The Marathas, now sometimes called “Maharashtrians,” are an Indic people, speakers of the Marathi language. The boundaries of the modern Indian state of Maharashtra were drawn so as to include all majority Marathi-speaking areas. The Marathi language emerged a thousand years ago, but the Maratha Empire took shape only after 1674. Its leaders contended with the Mughal Empire and contributed to its downfall. They created a loosely knit but dynamic political system that grew within the frame of Mughal imperial power while reducing it to a shadow of its former self. Maratha governors ruled the great cities of Agra and Delhi, and it was from them that the British wrested control of north India in 1803–1806. The residual Maratha states still put up a fierce resistance before succumbing to the new British Empire in 1818.
British historians wrote the first draft of Indian history. The English public was uninterested in the Marathas. The Mughal dynasty and the older states of Rajasthan received far more favorable attention. The historical narrative that the British rescued India from chaos also required a depiction of the Marathas as predatory sources of disorder. This representation has resulted in minimizing the commercial dynamism and flexibility of Maratha administration. Maratha taxation was far from destructive. It operated within a dynamic political economy. While periodically affected (as Indian governments had long been) by climatic catastrophe or political breakdown, this economy could recuperate quickly in better times. The Maratha Empire also represented a unique identification between a people and an empire. Ordinary Maharashtrian farmers served in its armies, were proud of its political achievements, and identified with the Maratha patria. The empire was also marked by a continuity with the symmetrical patterns of kinship and marriage customary in Maharashtra. While sons of secondary wives could rise to high positions in the lineage, primary marriages continued to be with women of status. Affinal relatives were recognized and played a large role in governance. Also, unlike the Mughal Empire, the Marathas used their own language wherever they ruled, enriching and elaborating it all the while. This prefigured the rise of linguistic nationalisms more generally in India under British rule.

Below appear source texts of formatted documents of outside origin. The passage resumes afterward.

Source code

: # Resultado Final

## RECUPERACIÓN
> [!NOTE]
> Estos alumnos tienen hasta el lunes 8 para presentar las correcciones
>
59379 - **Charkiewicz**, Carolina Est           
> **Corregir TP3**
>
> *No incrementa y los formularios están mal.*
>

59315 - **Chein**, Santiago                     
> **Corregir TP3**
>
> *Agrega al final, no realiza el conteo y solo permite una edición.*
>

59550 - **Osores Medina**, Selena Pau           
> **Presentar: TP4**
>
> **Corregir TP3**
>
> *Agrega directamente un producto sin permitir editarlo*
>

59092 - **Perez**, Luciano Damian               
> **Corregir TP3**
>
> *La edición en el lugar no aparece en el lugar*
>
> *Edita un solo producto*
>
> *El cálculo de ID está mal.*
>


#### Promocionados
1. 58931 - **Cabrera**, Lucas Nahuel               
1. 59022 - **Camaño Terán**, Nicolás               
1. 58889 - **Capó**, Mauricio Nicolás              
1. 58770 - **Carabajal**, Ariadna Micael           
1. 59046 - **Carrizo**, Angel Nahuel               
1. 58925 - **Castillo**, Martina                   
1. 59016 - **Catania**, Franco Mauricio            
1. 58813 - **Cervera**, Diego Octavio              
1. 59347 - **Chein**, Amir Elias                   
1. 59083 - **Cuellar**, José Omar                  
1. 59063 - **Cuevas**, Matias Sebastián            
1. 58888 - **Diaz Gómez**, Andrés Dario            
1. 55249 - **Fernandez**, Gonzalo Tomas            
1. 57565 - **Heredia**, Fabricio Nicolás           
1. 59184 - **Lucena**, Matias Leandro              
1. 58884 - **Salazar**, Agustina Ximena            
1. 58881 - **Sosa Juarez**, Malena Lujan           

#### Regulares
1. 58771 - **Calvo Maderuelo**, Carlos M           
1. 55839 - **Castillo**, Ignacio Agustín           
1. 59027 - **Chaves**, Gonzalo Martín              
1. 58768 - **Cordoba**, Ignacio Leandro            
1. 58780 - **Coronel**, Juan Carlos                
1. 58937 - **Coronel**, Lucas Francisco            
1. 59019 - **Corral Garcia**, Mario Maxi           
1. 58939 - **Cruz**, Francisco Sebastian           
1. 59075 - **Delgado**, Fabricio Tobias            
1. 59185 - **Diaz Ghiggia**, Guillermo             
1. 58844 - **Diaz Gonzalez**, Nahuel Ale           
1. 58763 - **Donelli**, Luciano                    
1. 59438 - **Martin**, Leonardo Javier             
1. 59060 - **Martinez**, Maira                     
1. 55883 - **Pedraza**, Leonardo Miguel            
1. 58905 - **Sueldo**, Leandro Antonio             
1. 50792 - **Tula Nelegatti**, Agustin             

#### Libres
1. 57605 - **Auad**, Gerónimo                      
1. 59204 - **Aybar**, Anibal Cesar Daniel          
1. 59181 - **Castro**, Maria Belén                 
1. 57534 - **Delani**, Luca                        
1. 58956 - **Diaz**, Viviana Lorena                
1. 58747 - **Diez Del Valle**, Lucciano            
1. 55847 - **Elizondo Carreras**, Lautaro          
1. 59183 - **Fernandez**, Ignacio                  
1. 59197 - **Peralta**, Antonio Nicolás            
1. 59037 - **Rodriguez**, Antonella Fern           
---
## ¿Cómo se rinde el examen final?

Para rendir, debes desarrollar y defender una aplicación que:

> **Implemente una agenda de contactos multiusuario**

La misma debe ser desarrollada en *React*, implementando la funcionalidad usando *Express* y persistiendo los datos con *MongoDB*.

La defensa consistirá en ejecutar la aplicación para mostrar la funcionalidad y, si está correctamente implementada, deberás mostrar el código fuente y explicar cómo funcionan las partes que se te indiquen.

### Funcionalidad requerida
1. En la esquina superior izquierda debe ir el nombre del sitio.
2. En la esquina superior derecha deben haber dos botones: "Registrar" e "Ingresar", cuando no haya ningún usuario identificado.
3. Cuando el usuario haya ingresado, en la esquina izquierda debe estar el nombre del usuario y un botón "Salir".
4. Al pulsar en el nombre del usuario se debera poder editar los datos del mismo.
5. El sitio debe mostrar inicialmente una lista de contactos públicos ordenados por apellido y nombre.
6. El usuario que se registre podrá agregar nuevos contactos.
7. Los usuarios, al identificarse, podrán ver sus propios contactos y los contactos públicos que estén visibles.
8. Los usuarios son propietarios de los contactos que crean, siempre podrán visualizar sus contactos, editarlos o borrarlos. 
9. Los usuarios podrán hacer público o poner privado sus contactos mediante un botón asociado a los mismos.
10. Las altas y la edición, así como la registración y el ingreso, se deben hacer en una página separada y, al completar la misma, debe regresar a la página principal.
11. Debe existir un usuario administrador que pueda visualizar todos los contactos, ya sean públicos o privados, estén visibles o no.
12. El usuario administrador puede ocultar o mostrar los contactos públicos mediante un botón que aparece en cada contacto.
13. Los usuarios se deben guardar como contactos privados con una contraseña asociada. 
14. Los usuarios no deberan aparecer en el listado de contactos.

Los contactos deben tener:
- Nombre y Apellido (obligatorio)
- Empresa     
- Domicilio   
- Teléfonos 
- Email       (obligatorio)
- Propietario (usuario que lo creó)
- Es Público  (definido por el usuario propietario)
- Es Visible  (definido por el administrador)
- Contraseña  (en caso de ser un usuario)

The origin of British India can be traced to warfare in 18th-century Europe and India, trade-related conflicts and disputes, and the East India Company’s business model. The state that emerged from these roots survived by reforming the institutions of capitalism, military strategy, and political strategy. As the 19th century unfolded and its power became paramount, the Company evolved from a trading firm to a protector of trade. The rapid growth of the three port cities where Indo-European trade and naval power was concentrated exemplifies that commitment. But beyond maintaining an army and protecting trade routes, the state remained limited in its reach.